EXERCISE OBJECTIVE> Could you give back the records exactly, taking out the pictures?

====================

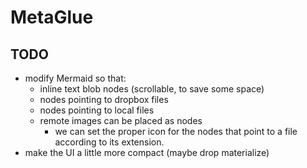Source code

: MetaGlue
========

## TODO

* modify Mermaid so that:
  * inline text blob nodes (scrollable, to save some space)
  * nodes pointing to dropbox files
  * nodes pointing to local files
  * remote images can be placed as nodes
    * we can set the proper icon for the nodes that point to a file according to
      its extension.
* make the UI a little more compact (maybe drop materialize)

====================

EXERCISE RESULT>
Source code

: MetaGlue
========

## TODO

* modify Mermaid so that:
  * inline text blob nodes (scrollable, to save some space)
  * nodes pointing to dropbox files
  * nodes pointing to local files
  * remote images can be placed as nodes
    * we can set the proper icon for the nodes that point to a file according to
      its extension.
* make the UI a little more compact (maybe drop materialize)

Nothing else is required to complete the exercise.